Exercise material →
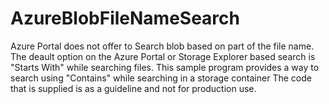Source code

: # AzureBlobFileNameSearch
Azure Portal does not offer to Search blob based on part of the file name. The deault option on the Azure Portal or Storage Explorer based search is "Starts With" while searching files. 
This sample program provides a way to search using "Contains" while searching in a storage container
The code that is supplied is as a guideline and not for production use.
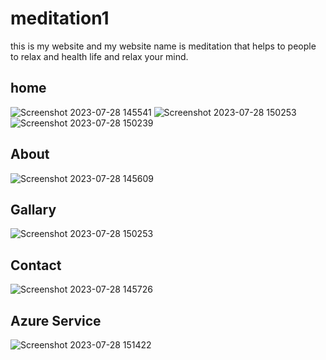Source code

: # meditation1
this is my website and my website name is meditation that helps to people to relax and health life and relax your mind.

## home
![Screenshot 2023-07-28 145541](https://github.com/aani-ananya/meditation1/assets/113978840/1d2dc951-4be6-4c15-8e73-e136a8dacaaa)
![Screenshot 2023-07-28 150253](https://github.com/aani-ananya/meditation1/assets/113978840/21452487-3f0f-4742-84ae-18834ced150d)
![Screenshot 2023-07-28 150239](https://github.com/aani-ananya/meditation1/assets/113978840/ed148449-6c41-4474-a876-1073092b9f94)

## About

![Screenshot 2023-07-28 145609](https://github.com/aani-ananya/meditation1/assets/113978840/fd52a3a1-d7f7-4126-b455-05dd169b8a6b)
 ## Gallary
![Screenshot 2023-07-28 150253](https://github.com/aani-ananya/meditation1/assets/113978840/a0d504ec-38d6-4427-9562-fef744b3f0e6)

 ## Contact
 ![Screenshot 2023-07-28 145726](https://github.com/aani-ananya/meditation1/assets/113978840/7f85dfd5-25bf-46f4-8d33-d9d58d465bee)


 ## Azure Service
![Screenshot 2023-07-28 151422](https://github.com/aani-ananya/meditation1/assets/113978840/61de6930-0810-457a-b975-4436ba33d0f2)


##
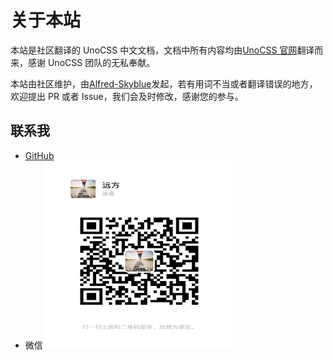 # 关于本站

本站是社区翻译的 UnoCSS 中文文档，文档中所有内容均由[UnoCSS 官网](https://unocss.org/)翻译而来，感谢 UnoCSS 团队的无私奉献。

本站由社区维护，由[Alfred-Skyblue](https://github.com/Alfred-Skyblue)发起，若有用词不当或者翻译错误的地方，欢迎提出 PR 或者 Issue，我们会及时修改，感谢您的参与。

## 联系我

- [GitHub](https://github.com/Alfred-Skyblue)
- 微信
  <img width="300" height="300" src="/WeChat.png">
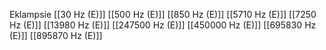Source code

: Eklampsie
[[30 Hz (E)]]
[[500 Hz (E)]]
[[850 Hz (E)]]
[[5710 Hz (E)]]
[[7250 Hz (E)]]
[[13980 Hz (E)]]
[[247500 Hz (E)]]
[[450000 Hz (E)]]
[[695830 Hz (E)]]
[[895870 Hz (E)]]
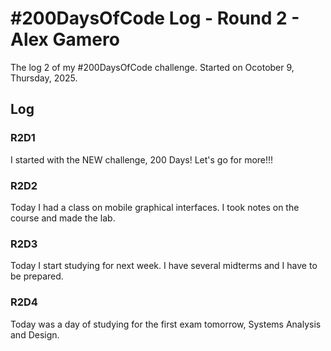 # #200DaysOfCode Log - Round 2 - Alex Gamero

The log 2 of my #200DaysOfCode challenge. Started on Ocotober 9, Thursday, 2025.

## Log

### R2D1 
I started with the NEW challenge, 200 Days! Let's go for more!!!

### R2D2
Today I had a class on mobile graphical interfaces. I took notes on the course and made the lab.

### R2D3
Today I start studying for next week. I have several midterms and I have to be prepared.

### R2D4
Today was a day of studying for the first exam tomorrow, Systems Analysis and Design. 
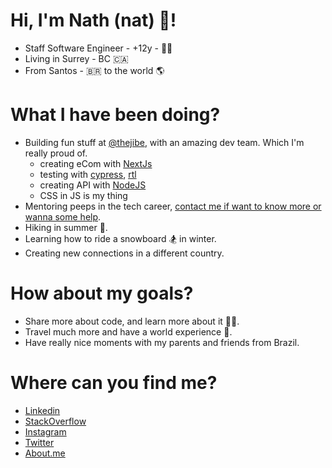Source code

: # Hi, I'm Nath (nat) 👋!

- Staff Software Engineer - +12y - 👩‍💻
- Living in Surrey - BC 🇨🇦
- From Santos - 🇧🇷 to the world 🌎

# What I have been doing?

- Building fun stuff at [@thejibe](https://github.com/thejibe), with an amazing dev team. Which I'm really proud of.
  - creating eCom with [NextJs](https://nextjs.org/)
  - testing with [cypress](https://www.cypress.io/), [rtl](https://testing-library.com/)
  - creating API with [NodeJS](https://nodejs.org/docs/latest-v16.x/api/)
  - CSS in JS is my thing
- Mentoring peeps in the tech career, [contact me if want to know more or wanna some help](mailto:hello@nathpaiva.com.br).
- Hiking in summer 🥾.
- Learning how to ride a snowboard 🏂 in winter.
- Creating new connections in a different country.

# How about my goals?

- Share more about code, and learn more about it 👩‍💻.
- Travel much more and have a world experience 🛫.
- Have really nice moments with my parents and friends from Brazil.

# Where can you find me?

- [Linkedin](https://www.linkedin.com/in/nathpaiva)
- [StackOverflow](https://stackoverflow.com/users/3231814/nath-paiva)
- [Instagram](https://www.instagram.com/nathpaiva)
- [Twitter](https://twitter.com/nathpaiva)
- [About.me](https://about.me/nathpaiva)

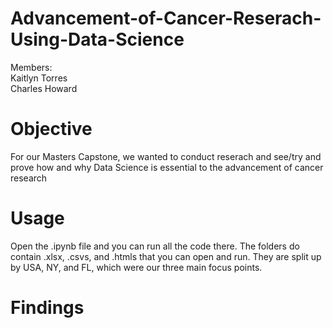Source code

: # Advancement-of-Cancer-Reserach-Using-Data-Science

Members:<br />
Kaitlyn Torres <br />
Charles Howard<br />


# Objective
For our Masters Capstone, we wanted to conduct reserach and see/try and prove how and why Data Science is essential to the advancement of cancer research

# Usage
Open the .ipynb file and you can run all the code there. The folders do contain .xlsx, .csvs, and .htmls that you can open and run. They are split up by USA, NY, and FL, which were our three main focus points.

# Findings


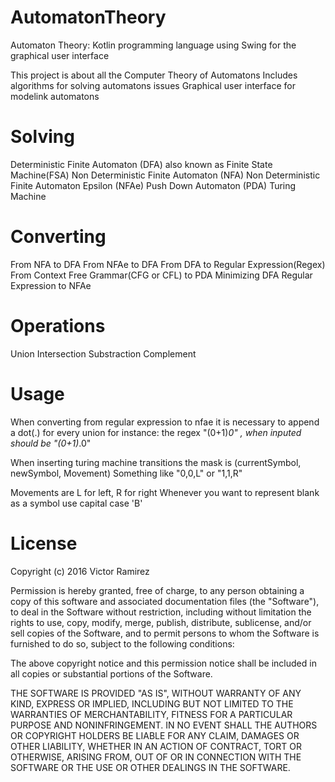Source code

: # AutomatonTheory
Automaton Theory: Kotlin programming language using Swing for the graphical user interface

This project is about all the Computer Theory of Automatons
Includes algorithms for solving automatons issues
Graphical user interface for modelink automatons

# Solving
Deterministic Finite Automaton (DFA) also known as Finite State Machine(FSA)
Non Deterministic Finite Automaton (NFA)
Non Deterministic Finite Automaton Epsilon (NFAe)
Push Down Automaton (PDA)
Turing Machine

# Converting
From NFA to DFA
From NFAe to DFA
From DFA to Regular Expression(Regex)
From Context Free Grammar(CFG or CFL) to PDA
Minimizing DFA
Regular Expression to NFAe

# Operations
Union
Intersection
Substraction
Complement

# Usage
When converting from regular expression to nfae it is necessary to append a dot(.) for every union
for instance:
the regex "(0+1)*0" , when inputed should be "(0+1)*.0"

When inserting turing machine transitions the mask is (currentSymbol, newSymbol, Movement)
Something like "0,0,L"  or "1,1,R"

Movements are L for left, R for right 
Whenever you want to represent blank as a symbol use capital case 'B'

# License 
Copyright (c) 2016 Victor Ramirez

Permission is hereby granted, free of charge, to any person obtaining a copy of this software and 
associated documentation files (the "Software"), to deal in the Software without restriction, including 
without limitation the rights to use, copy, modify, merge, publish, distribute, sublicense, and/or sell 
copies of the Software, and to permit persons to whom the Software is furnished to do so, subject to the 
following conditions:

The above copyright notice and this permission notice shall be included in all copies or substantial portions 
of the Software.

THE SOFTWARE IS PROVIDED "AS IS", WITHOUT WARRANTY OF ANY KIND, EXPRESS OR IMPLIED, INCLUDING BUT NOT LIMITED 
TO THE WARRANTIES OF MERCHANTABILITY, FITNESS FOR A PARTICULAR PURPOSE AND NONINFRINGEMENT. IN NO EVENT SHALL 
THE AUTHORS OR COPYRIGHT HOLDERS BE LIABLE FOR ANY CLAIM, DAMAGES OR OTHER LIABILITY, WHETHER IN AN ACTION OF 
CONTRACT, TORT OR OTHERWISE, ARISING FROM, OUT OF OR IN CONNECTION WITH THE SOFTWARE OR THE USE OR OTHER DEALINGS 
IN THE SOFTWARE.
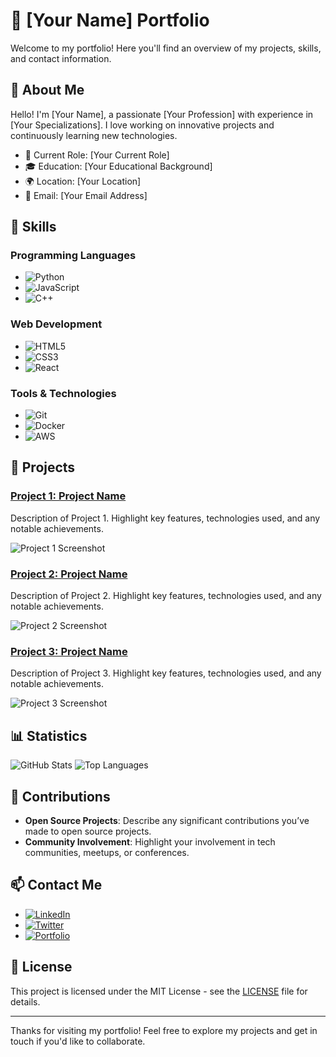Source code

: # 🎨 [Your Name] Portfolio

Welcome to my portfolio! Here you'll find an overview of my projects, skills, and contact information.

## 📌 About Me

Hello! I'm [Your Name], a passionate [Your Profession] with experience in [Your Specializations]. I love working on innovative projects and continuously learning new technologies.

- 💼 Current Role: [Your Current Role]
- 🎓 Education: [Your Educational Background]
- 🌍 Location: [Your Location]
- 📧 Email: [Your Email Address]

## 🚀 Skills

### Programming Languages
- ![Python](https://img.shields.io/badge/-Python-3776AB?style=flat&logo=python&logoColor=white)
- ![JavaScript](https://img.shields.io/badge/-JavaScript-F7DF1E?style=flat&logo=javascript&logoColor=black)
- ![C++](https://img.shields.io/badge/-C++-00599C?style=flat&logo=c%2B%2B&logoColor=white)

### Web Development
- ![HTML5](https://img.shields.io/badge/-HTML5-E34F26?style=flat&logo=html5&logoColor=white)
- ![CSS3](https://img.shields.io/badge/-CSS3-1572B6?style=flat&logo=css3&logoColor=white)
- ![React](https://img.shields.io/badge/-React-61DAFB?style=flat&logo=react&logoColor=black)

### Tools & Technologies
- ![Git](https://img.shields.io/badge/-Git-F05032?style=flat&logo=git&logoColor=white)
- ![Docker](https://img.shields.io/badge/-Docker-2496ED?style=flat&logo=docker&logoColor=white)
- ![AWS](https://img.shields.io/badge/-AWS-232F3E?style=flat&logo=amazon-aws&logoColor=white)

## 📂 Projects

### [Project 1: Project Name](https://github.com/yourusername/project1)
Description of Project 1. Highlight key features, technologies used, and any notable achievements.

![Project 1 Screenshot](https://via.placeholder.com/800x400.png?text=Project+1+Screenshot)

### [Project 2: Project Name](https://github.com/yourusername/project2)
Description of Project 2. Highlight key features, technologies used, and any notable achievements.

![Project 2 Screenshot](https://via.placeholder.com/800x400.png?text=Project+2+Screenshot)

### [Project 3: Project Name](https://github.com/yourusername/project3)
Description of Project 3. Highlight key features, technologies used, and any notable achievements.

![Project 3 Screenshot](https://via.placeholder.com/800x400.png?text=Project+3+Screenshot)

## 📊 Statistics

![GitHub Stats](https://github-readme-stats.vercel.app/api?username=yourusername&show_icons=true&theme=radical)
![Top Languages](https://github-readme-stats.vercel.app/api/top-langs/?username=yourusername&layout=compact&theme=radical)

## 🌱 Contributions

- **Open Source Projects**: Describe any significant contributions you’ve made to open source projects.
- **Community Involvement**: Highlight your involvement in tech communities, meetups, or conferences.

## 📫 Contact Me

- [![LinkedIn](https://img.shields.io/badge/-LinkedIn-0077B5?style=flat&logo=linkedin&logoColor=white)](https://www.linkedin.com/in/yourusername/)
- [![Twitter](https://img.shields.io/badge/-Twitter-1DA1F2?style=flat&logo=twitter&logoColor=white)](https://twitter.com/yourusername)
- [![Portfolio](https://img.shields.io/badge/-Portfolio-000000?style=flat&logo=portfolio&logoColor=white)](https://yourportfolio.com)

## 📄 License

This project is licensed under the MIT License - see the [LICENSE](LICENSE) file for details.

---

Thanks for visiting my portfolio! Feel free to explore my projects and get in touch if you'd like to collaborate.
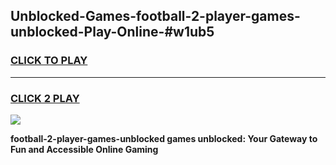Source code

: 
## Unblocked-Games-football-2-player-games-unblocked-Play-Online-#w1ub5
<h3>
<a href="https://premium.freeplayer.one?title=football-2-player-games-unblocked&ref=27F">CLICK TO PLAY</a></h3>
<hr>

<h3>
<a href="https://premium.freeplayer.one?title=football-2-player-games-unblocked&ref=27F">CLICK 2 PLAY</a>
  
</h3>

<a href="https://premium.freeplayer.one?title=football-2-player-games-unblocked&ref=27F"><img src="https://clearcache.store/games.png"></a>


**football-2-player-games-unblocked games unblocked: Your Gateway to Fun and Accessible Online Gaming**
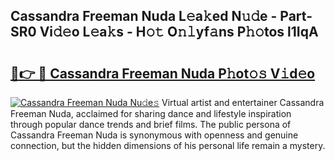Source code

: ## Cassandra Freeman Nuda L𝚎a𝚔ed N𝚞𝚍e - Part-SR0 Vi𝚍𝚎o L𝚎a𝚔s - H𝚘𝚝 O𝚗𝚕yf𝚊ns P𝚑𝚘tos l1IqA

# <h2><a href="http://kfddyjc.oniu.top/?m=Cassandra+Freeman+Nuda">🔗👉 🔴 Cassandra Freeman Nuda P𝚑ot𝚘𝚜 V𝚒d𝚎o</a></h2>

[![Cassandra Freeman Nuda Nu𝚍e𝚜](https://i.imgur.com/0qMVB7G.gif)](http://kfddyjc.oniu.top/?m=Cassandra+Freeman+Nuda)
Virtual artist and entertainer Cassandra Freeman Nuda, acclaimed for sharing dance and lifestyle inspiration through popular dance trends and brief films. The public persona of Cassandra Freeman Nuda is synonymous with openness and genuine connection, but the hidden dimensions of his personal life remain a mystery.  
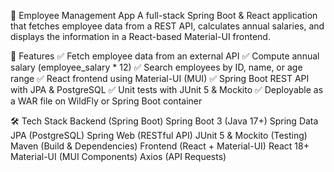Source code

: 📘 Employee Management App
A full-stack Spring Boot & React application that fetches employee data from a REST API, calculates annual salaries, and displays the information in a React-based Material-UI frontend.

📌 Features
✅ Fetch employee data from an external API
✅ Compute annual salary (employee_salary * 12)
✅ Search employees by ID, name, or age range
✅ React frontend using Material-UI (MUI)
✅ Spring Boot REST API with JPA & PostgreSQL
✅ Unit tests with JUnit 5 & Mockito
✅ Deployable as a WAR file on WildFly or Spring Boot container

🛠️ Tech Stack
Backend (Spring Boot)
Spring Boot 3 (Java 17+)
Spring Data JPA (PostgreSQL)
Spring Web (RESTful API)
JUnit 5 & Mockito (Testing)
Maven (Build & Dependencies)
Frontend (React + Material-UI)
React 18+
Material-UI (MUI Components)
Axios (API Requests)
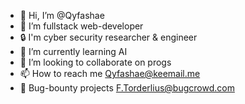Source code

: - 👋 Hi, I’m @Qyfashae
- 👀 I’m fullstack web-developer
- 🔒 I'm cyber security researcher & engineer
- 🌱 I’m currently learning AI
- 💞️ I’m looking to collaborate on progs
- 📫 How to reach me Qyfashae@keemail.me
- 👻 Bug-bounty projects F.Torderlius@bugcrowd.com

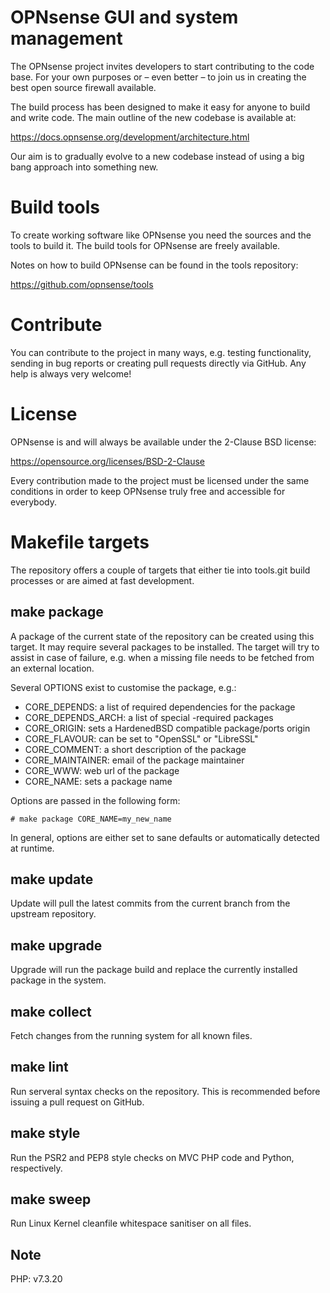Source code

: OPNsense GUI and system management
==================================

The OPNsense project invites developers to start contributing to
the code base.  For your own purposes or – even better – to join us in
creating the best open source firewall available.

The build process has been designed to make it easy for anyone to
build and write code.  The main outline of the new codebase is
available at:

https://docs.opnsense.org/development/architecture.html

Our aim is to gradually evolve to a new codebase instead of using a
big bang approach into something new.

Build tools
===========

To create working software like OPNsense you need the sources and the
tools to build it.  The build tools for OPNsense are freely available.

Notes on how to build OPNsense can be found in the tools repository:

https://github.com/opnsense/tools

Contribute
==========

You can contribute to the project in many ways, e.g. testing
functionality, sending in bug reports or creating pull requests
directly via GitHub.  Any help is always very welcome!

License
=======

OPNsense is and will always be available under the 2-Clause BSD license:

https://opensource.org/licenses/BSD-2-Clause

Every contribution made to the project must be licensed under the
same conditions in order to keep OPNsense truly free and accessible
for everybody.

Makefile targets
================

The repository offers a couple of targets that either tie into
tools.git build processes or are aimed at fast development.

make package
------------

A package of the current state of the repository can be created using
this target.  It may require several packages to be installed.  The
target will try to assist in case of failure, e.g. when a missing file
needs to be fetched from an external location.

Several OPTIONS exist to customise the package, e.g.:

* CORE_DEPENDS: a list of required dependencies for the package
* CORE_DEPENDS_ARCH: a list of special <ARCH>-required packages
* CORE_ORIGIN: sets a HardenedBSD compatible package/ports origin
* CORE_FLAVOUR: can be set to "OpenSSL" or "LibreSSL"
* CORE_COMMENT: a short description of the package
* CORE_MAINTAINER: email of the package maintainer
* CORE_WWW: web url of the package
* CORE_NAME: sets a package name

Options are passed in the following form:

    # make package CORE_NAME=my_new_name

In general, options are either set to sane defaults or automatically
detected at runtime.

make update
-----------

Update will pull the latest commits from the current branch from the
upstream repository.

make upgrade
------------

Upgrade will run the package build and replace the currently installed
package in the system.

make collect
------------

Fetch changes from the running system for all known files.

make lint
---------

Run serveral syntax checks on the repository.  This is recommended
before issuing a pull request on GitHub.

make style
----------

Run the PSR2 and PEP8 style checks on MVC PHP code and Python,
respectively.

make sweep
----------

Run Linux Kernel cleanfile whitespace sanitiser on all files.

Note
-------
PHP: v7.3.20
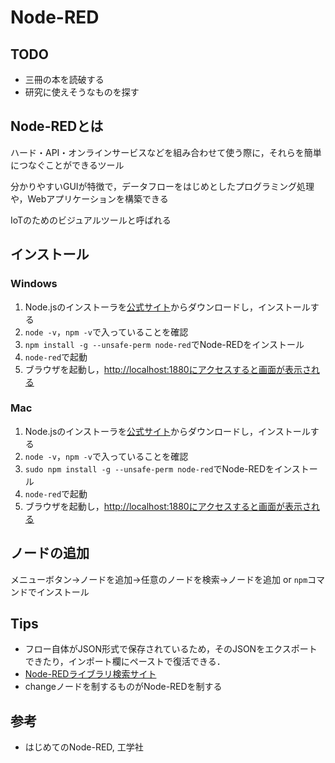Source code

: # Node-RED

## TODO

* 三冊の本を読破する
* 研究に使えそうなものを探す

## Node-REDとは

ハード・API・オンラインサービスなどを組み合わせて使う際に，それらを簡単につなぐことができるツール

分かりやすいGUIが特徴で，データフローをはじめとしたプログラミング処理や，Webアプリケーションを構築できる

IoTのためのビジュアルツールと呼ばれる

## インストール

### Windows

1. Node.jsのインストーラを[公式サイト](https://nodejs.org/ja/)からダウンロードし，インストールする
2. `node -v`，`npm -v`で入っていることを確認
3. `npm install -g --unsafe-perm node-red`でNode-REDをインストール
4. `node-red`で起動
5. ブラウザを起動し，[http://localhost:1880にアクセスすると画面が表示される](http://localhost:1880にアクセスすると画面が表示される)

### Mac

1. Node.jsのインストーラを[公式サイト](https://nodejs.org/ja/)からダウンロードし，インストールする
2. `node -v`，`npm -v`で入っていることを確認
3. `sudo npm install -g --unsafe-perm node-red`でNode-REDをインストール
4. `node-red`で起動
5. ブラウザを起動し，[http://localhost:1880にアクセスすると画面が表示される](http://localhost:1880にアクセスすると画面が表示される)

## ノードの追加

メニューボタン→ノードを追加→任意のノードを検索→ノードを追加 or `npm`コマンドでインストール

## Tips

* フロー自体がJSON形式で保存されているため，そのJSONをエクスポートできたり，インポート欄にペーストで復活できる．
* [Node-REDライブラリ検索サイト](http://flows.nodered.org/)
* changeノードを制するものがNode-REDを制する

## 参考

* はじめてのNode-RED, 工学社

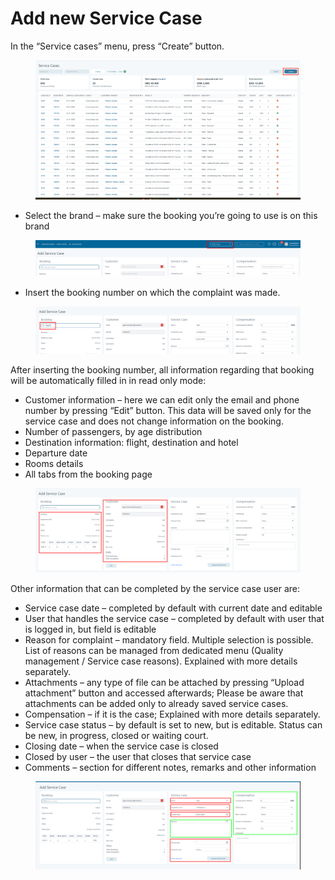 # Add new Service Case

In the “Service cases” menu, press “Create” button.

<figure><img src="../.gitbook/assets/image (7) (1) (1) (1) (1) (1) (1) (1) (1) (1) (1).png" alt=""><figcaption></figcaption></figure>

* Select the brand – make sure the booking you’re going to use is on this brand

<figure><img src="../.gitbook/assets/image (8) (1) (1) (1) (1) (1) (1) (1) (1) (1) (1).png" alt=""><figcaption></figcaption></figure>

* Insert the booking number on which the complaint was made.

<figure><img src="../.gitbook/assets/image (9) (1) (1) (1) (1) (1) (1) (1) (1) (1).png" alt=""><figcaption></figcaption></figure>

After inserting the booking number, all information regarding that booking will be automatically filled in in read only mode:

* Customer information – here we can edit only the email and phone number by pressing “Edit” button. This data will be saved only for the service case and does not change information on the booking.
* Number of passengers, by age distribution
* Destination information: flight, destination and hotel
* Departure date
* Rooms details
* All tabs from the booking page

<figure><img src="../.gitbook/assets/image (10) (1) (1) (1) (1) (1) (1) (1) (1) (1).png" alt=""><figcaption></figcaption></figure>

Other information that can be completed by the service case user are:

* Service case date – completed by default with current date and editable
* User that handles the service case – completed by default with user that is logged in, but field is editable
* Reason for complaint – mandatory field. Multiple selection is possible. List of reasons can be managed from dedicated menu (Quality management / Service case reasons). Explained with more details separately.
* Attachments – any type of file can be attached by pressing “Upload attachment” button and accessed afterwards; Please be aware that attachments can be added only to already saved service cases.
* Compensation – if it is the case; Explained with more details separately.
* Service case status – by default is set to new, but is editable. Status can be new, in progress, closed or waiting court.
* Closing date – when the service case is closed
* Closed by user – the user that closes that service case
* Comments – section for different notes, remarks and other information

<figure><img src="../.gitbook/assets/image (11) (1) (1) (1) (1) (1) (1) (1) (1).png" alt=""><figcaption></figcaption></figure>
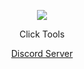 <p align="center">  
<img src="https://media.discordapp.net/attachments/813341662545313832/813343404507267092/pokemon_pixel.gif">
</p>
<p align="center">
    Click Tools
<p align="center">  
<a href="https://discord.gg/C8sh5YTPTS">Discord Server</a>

Work to complete → Could you return exactly the lines above from the line with "https://docs.opnsense.org/development/architecture.html" to the line with "You can contribute", both included, and nothing else?

Solution to the exercise →
https://docs.opnsense.org/development/architecture.html

Our aim is to gradually evolve to a new codebase instead of using a
big bang approach into something new.

Build tools
===========

To create working software like OPNsense you need the sources and the
tools to build it.  The build tools for OPNsense are freely available.

Notes on how to build OPNsense can be found in the tools repository:

https://github.com/opnsense/tools

Contribute
==========

You can contribute to the project in many ways, e.g. testing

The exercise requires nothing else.